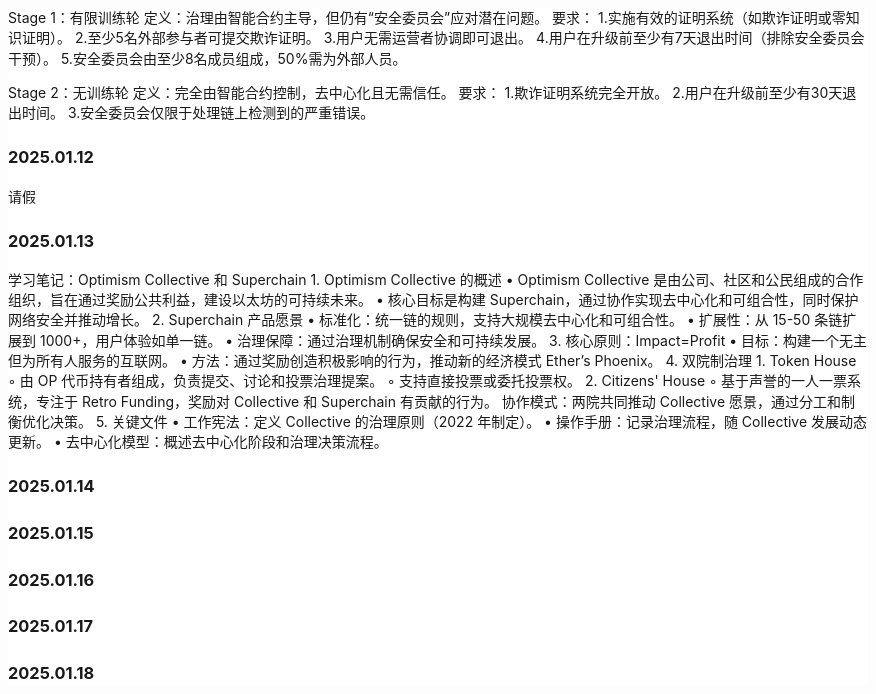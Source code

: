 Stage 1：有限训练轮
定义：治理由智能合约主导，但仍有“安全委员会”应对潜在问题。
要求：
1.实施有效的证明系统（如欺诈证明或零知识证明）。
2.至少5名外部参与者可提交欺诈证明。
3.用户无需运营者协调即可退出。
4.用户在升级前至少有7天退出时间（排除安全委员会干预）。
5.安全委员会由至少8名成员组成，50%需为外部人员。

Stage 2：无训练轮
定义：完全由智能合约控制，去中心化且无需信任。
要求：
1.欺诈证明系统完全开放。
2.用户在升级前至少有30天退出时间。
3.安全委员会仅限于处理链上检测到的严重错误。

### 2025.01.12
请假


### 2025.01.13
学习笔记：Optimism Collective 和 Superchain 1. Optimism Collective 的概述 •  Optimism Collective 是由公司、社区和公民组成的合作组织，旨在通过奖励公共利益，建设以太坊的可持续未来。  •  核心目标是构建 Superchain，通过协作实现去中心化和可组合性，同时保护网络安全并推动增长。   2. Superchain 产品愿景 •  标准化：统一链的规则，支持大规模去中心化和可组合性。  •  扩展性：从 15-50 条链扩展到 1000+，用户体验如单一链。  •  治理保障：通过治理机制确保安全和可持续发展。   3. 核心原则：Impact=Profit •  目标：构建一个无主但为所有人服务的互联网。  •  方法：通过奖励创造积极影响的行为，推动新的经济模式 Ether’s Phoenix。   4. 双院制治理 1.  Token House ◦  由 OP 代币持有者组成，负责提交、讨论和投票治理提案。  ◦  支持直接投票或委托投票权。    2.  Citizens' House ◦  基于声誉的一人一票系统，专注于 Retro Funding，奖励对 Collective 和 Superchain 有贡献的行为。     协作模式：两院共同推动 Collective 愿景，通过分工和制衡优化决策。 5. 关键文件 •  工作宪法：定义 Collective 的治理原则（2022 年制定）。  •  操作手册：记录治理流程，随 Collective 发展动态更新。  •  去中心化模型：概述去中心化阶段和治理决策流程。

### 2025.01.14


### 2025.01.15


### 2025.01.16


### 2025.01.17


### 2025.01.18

:::::

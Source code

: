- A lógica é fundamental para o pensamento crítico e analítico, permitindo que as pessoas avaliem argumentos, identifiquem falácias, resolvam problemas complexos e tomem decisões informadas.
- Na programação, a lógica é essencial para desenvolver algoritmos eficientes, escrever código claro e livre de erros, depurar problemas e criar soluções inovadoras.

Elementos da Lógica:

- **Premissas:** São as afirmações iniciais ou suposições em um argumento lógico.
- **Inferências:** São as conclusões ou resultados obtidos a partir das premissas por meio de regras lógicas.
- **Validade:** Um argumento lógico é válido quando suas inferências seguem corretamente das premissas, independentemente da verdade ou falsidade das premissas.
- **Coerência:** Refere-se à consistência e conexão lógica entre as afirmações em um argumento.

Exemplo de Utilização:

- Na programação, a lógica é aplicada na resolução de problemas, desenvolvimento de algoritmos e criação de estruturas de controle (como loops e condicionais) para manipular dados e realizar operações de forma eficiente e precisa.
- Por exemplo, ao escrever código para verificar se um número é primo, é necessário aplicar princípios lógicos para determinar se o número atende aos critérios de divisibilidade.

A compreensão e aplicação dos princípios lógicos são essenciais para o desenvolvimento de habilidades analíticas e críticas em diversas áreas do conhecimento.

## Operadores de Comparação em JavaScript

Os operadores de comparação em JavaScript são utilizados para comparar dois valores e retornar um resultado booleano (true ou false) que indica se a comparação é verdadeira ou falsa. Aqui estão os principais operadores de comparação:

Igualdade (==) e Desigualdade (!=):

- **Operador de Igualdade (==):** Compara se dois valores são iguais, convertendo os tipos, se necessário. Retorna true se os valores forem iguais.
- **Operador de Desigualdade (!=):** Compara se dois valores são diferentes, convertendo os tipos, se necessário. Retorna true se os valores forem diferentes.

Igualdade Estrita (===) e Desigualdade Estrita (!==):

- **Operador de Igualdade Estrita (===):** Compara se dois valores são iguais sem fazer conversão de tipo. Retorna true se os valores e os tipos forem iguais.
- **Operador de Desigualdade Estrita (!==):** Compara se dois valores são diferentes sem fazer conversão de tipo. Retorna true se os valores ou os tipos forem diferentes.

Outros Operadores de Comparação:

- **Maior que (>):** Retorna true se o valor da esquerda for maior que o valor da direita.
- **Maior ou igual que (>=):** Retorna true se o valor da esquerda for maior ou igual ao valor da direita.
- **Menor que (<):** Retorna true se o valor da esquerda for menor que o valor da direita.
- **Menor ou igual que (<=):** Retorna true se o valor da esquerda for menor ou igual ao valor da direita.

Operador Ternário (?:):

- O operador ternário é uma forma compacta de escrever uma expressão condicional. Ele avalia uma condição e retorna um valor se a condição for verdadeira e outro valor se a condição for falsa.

:::::

Search the records for the word "conversão". Copy every line that has it.

- **Operador de Igualdade Estrita (===):** Compara se dois valores são iguais sem fazer conversão de tipo. Retorna true se os valores e os tipos forem iguais.
- **Operador de Desigualdade Estrita (!==):** Compara se dois valores são diferentes sem fazer conversão de tipo. Retorna true se os valores ou os tipos forem diferentes.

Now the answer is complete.